Une première étape de travail a été la résidence de recherche "Laboratoire #2 Web-Act" à la Fabrique Autonome des Acteurs - FAA (France) en août 2016. Avec Daria Lippi et Juliette Salmon de la FAA, Andrea Santini et Francesca Sarah Toich de UBIK Teatro, et, à distance, Constança Carvalho Homem depuis le Portugal et Lisa Parra depuis New York, nous avons exploré des possibilités d'interaction en réseau à travers des épisodes de fiction, et fait des expériences de téléprésence comme outil dramaturgique et scénographique. Cette recherche a culminé avec une présentation qui connectait non seulement différents espaces à Bataville, mais aussi des artistes externes. Ce travail a contribué à développer une compréhension du potentiel de la téléprésence comme outil pour intégrer des éléments externes en live à une narration liée à un lieu spécifique.
En juillet 2017, Daniel et Nerina ont reçu une carte blanche pour un duo en téléprésence lors du Festival de la FAA “La chasse aux acteurs.” A travers une interaction à distance (Nerina était physiquement à Bataville et Daniel à Porto), nous avons composé une partition autour de la douleur de la séparation alors que les choix de vie amènent un couple en des directions opposées. Avec un écran d'iPad comme outil pour matérialiser l'absence du corps de l'autre, la partition était composée d'un chant (“Goodbye My Love”), d'un extrait de “La longue route” de Bernard Moitessier, en portugais, et un jeu sur les regards que l'on porte les uns sur les autres.
En mars 2018, cette forme a été ultérieurement développée lors d'une présentation au Global Salon de Smith College (Northampton, MA, US). Daniel était connecté depuis Montréal, dans le cadre de sa recherche avec l'Université de Montréal. Inspiré de la pièce “Lampedusa Beach” de Lina Prosa, les spectateurs portant des lunettes étaient amenés à les laver avec de l'eau avant d'entrer dans l'espace de jeu. Tous les autres entraient en contact avec Daniel, qui leur posait des questions autout de leurs origines.
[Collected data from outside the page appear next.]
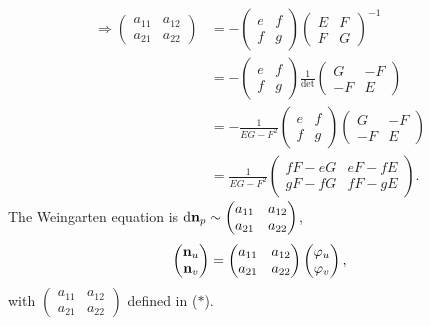 \begin{align*}
    \Rightarrow
    \begin{pmatrix}
        a_{11}&a_{12}\\
        a_{21}&a_{22}
    \end{pmatrix}
    &=-\begin{pmatrix}
        e&f\\
        f&g
    \end{pmatrix}
    \begin{pmatrix}
        E&F\\
        F&G
    \end{pmatrix}^{-1}\\
    &=-\begin{pmatrix}
        e&f\\
        f&g
    \end{pmatrix}
    \frac{1}{\det}\begin{pmatrix}
        G&-F\\
        -F&E
    \end{pmatrix}\\
    &=-\frac{1}{EG-F^2}\begin{pmatrix}
        e&f\\
        f&g
    \end{pmatrix}
    \begin{pmatrix}
        G&-F\\
        -F&E
    \end{pmatrix}\\
    &=\frac{1}{EG-F^2}\begin{pmatrix}
        fF-eG& e F-fE\\
        gF-fG& fF-gE
    \end{pmatrix}\tag{\(\ast \)}.
\end{align*}
The Weingarten equation is \(\dd\vb{n}_p\sim \begin{pmatrix}
    a_{11}&a_{12}\\
    a_{21}&a_{22}
\end{pmatrix}\),
\ie\ 
\[
    \begin{pmatrix}
        \vb{n}_u\\
        \vb{n}_v
    \end{pmatrix}=
    \begin{pmatrix}
        a_{11}&a_{12}\\
        a_{21}&a_{22}
    \end{pmatrix}
    \begin{pmatrix}
        \varphi_u\\
        \varphi_v
    \end{pmatrix},
\]
with \(\begin{pmatrix}
    a_{11}&a_{12}\\
    a_{21}&a_{22}
\end{pmatrix}\) defined in (\(\ast\)).

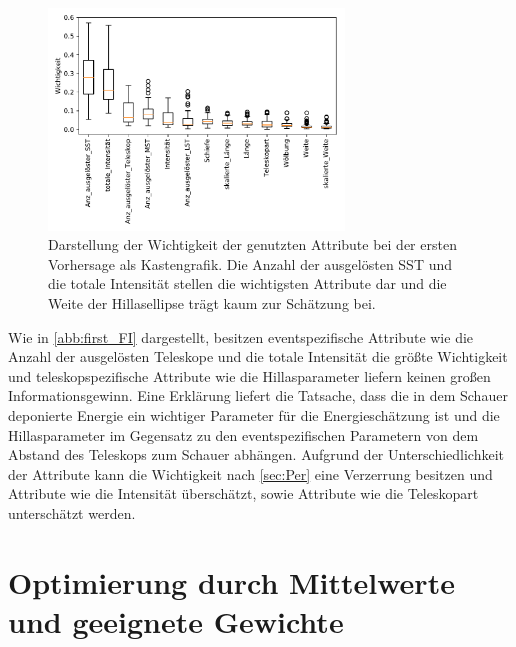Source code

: \begin{figure}
  \includegraphics[width=0.7\textwidth]{Plots/feautureimportance_boxplot_firstForest.pdf}
  \centering
  \caption{Darstellung der Wichtigkeit der genutzten Attribute bei der ersten Vorhersage als Kastengrafik. Die Anzahl der ausgelösten SST und die totale Intensität
          stellen die wichtigsten Attribute dar und die Weite der Hillasellipse trägt kaum zur Schätzung bei.}
  \label{abb:first_FI}
\end{figure}
Wie in \autoref{abb:first_FI} dargestellt, besitzen eventspezifische Attribute wie die Anzahl der ausgelösten Teleskope und die totale Intensität die größte Wichtigkeit und teleskopspezifische Attribute
wie die Hillasparameter liefern keinen großen Informationsgewinn.
Eine Erklärung liefert die Tatsache, dass die in dem Schauer deponierte Energie ein wichtiger Parameter für die Energieschätzung ist und die Hillasparameter im
Gegensatz zu den eventspezifischen Parametern von dem Abstand des Teleskops zum Schauer abhängen.
Aufgrund der Unterschiedlichkeit der Attribute kann die Wichtigkeit nach \autoref{sec:Per} eine Verzerrung besitzen und Attribute
wie die Intensität überschätzt, sowie Attribute wie die Teleskopart unterschätzt werden.

\section{Optimierung durch Mittelwerte und geeignete Gewichte}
Intégrant un jeu de miroir dans l'utilisation de l'écran, nous avons mis en évidence l'idée de distance comme mouvement entre espaces, joué avec la façon de raconter le fait de ne pas être "chez soi".
Dialogue reste une référence pour nous : ce projet nous a amenés à regrouper des outils de travail, à définir des principes ainsi qu'un code de communication partagés, qui nous guident à travers notre collaboration artistique [à distance]. Ce travail continue à travers une exploration de l'intime, l'impermanence et la transformation dans notre nouveau projet Ad Nauseam.